1. Field of the Invention
The present invention relates generally to transcutaneous transfer systems and, more particularly, to a magnetic alignment apparatus for transcutaneous transfer systems.
2. Related Art
The use of implantable medical devices to provide therapy to individuals for various medical conditions has become more widespread as the advantages and benefits such devices provide become more widely appreciated and accepted throughout the population. In particular, devices such as hearing aids, implantable pacemakers, defibrillators, functional electrical stimulation devices such as cochlear prostheses, organ assist or replacement devices, and other medical devices, have been successful in performing life saving and/or lifestyle enhancement functions for a number of individuals.
Medical devices often include one or more sensors, processors, controllers or other functional electrical components that are permanently or temporarily implanted in a patient. Many such implantable devices require power and/or require communications with external systems that are part of or operate in conjunction with the medical device. One common approach to provide for the transcutaneous transfer of power and/or communications with an implantable component is via a transcutaneous transfer system.

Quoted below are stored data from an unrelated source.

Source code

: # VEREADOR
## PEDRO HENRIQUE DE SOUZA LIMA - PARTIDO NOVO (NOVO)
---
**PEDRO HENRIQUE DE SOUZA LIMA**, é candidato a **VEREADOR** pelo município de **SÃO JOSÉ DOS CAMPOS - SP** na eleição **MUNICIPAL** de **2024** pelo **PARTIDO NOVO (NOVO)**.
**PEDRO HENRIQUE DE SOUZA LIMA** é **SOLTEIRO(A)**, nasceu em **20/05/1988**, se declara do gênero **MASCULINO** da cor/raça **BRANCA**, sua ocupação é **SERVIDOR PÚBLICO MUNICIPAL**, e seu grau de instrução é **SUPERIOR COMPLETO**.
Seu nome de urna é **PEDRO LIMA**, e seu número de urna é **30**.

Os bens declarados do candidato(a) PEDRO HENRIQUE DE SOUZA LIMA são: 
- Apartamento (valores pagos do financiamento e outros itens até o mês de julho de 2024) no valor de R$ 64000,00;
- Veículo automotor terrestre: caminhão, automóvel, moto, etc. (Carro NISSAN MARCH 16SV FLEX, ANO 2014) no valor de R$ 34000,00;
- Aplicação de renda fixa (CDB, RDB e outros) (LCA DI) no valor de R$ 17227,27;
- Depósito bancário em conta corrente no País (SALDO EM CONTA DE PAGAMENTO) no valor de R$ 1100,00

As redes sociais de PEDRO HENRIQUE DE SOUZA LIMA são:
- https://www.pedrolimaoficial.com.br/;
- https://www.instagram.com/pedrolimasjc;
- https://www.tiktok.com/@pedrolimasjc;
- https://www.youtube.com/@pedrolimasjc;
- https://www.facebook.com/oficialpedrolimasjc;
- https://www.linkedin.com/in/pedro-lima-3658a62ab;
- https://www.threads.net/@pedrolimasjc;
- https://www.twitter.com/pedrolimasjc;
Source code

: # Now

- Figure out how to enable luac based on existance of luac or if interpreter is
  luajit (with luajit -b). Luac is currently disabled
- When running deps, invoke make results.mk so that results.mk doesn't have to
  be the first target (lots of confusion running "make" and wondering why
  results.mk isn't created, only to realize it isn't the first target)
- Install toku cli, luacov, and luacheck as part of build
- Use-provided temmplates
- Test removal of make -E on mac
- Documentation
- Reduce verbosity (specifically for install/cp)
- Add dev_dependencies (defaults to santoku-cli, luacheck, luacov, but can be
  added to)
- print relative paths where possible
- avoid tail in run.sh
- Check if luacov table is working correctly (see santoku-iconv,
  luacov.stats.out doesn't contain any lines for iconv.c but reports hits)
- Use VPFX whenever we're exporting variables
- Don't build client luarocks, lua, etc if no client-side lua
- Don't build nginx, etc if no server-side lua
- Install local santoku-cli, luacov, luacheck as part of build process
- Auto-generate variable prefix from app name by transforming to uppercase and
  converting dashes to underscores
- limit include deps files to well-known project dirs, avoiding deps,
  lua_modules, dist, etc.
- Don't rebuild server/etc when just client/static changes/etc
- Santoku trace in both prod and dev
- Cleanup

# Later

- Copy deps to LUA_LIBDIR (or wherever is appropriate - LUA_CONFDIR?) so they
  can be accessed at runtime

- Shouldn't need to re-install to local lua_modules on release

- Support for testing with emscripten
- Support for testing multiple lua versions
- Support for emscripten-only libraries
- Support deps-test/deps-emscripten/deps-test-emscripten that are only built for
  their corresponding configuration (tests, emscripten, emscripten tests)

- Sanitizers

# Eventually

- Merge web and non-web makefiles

One type of medical device that may include a transcutaneous transfer system is a cochlear implant system. Cochlear implant systems provide the benefit of hearing to individuals suffering from severe to profound hearing loss. Hearing loss in such individuals is due to the absence or destruction of the hair cells in the cochlea which transduce acoustic signals into nerve impulses. Cochlear implants essentially simulate the cochlear hair cells by directly delivering electrical stimulation to the auditory nerve fibers. This causes the brain to perceive a hearing sensation resembling the natural hearing sensation normally delivered to the auditory nerve.
Conventional cochlear implant systems primarily include external components directly or indirectly attached to the body of the patient (sometimes referred to herein as the recipient), and internal components which are implanted in the patient. The external components typically comprise a microphone for detecting sounds, a speech processor that converts the detected sounds into a coded signal, a power source, and an external transmitter antenna coil. The internal components typically comprise an internal receiver antenna coil, a stimulator located within a recess of the temporal bone of the recipient, and an electrode array positioned in the recipient's cochlear.
Collectively, the external transmitter antenna coil and the internal receiver antenna coil form an inductively-coupled coil system of a transcutaneous transfer system. The external transmitter antenna coil is usually positioned on the side of a recipient's head directly facing the implanted antenna coil to allow for the coupling of the coils to enable energy to be transferred from the external to the internal antenna coil. The transfer of energy is controlled to effect the transmission of the coded sound signal and power from the external speech processor to the implanted stimulator unit. Conventionally, the communications link has been in the form of a radio frequency (RF) link, although other such links have been proposed and implemented. Once the coded signal has been transmitted to the implanted receiver antenna coil it is provided to the implanted stimulator unit which processes the coded signal and outputs a stimulation signal to the intra-cochlear electrode assembly which applies the electrical stimulation directly to the auditory nerve of the recipient.
To facilitate the proper alignment of the external transmitter coil and the internal receiver coil, the coils sometimes include a magnet at or near the hub of the coil. The external transmitter coil is held in place and in proper alignment with the implanted antenna coil due to the attraction force of the magnets.